**Dataset records**
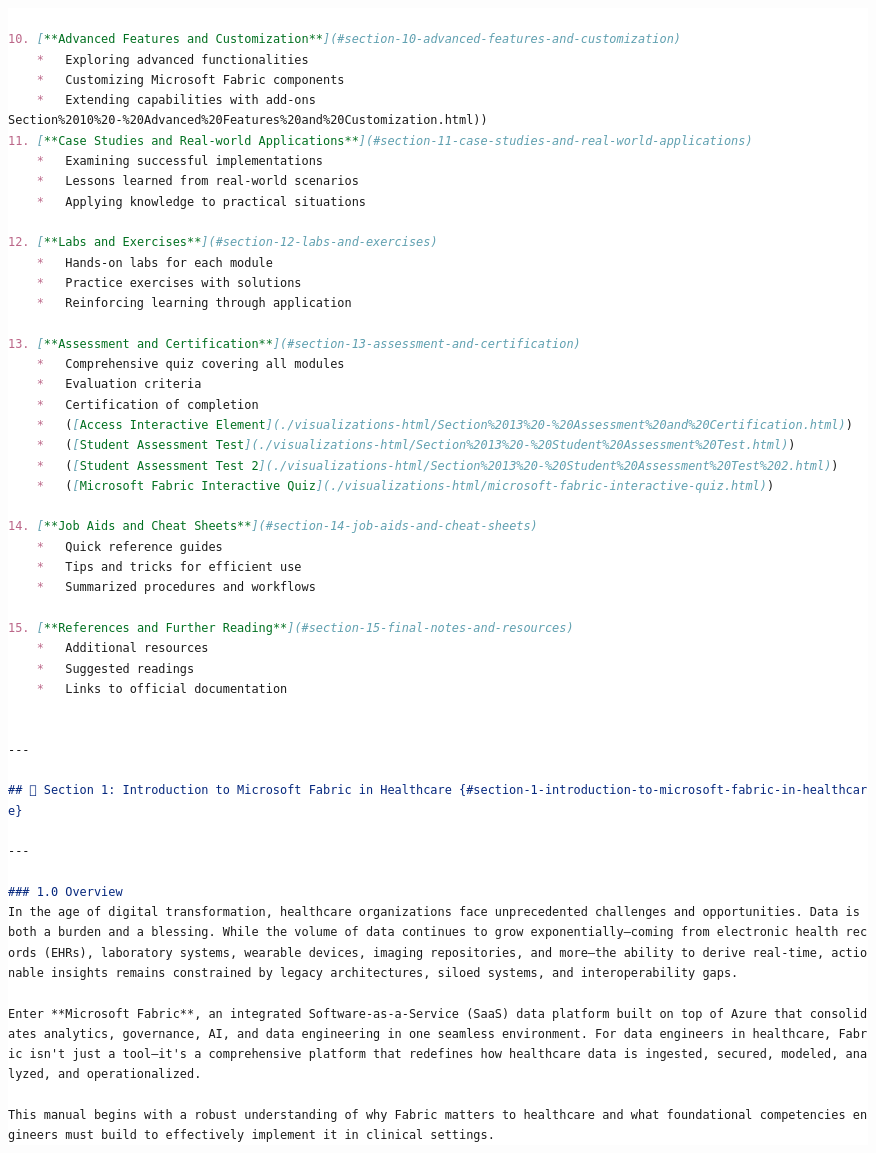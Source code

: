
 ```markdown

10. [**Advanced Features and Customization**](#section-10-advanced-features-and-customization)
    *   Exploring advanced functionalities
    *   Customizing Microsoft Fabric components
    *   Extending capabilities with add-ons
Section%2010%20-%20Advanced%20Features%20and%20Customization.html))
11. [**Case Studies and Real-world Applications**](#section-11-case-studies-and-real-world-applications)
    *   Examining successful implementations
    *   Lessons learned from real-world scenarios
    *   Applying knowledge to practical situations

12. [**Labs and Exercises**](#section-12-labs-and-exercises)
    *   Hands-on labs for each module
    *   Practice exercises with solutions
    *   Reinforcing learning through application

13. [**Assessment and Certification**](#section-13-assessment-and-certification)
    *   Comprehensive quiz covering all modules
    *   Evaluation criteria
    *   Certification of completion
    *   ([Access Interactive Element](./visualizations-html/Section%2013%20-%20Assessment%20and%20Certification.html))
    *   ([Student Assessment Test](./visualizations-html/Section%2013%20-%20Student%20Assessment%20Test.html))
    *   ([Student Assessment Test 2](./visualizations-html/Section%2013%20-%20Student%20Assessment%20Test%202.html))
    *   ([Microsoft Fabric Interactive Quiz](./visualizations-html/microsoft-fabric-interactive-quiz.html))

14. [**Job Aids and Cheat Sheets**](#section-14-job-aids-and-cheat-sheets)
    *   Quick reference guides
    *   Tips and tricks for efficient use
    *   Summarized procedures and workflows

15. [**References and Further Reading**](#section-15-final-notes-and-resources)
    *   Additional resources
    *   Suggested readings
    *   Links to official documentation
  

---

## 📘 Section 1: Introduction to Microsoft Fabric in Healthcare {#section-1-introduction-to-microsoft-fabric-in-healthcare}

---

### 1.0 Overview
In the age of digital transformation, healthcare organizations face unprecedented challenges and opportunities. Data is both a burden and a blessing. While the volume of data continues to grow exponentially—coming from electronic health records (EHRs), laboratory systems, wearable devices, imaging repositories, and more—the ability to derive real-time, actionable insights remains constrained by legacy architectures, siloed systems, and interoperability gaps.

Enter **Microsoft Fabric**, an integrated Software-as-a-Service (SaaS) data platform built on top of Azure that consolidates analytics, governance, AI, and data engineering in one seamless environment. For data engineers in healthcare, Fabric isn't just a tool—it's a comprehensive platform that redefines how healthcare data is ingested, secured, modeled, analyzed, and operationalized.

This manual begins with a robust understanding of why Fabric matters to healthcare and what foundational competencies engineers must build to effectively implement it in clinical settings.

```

**Your goal**
A complete answer lists every line of the listing above that holds the word "quiz".

**Written solution**
    *   Comprehensive quiz covering all modules
    *   ([Microsoft Fabric Interactive Quiz](./visualizations-html/microsoft-fabric-interactive-quiz.html))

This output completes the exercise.